───── Recorded data
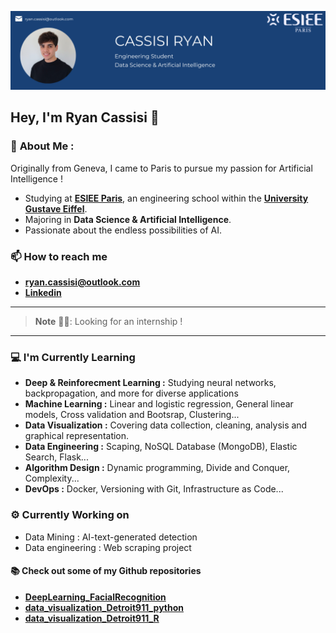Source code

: ![Lakshmanan Meiyappan Banner Image](./banner.png)

## Hey, I'm Ryan Cassisi 👋

### 🚀 **About Me :**

Originally from Geneva, I came to Paris to pursue my passion for Artificial Intelligence !
- Studying at **[ESIEE Paris](https://www.esiee.fr/en/)**, an engineering school within the **[University Gustave Eiffel](https://www.univ-gustave-eiffel.fr/en/)**.
- Majoring in **Data Science & Artificial Intelligence**.
- Passionate about the endless possibilities of AI.

### :mailbox: How to reach me
- **ryan.cassisi@outlook.com**
- **[Linkedin](https://www.linkedin.com/in/ryan-cassisi)**

---
> **Note** 👨‍🎓:
Looking for an internship ! 
---

### :computer: I'm Currently Learning
- **Deep & Reinforecment Learning :** Studying neural networks, backpropagation, and more for diverse applications
- **Machine Learning :** Linear and logistic regression, General linear models, Cross validation and Bootsrap, Clustering...
- **Data Visualization :** Covering data collection, cleaning, analysis and graphical representation.
- **Data Engineering :** Scaping, NoSQL Database (MongoDB), Elastic Search, Flask...
- **Algorithm Design :** Dynamic programming, Divide and Conquer, Complexity...
- **DevOps :** Docker, Versioning with Git, Infrastructure as Code...


### :gear: Currently Working on
- Data Mining : AI-text-generated detection
- Data engineering : Web scraping project

#### :books: Check out some of my Github repositories

- **[DeepLearning_FacialRecognition](https://github.com/cassisir/DeepLearning_Facial_Recognition)**
- **[data_visualization_Detroit911_python](https://github.com/cassisir/data_visualization_Detroit911_Python)**
- **[data_visualization_Detroit911_R](https://github.com/cassisir/data_visualization_Detroit911_R)**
──────────
What you are asked to do. What is needed is an exact copy of the lines from the one containing "- **Data Visualization" through the last line of the records above, both included.

Solution to this task.
- **Data Visualization :** Covering data collection, cleaning, analysis and graphical representation.
- **Data Engineering :** Scaping, NoSQL Database (MongoDB), Elastic Search, Flask...
- **Algorithm Design :** Dynamic programming, Divide and Conquer, Complexity...
- **DevOps :** Docker, Versioning with Git, Infrastructure as Code...


### :gear: Currently Working on
- Data Mining : AI-text-generated detection
- Data engineering : Web scraping project

#### :books: Check out some of my Github repositories

- **[DeepLearning_FacialRecognition](https://github.com/cassisir/DeepLearning_Facial_Recognition)**
- **[data_visualization_Detroit911_python](https://github.com/cassisir/data_visualization_Detroit911_Python)**
- **[data_visualization_Detroit911_R](https://github.com/cassisir/data_visualization_Detroit911_R)**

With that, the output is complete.